As the past director of the Utah Division of Water Resources, I had many opportunities to talk about the Lake Powell Pipeline, or LPP. When asked about the project, I always answered questions based on the information I had, with consideration for the position and responsibilities of the division I worked for and my personal beliefs about conservation and local involvement.
I want Utah to continue to grow and be able to provide jobs and housing for our posterity and those who want to live here. I believe water development and water conservation are both absolute necessities. I believe the LPP is the best way for Washington and Kane counties to supplement their water supplies. It has the fewest environmental and water resource impacts on the area. The proposed water supply for the LPP from the Colorado River is Utah's by compact and will be used somewhere in Utah at some time.
I also believe water conservation is not a single purpose alternative to meeting future water needs in Washington County or anywhere else. Water conservation has and can push back the demand for additional water. The willingness of local residences to make significant landscape modification as part of its water conservation effort does stretch the existing water supply, but even then, additional water will be needed at some time to meet projected future population needs.
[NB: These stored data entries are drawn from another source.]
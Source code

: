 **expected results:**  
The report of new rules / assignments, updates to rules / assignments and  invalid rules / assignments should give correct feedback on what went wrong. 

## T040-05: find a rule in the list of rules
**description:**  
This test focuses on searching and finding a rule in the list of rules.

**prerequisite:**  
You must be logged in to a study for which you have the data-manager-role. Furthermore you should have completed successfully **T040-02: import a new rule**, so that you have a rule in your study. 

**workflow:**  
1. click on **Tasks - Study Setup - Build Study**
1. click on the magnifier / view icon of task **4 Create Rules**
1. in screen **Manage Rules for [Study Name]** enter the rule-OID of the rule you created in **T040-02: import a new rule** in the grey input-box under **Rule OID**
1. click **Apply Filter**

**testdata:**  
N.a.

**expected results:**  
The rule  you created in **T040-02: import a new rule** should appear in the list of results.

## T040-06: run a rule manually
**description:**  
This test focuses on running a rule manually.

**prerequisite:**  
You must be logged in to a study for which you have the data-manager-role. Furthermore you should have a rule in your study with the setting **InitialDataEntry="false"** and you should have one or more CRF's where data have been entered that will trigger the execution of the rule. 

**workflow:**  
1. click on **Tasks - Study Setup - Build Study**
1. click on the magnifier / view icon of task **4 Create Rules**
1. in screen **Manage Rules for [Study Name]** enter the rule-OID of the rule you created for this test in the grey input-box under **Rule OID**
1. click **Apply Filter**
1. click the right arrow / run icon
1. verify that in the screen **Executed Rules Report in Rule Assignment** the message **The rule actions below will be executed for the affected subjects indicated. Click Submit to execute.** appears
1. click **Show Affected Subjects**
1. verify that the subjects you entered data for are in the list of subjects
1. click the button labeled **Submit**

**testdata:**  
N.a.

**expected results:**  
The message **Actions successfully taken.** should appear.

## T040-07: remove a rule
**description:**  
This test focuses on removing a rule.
My support of this project has not changed since I left the division. I still believe the LPP, with wise use of existing water supplies and water conservation, is the best way for Washington and Kane counties to provide water for growth. Water conservation is essential throughout the entire state of Utah, however, conservation alone will not solve water resource issues. It is time to develop the LPP to secure a portion of the state’s Colorado River allocation and build in the reliability needed to provide for a sustainable Utah.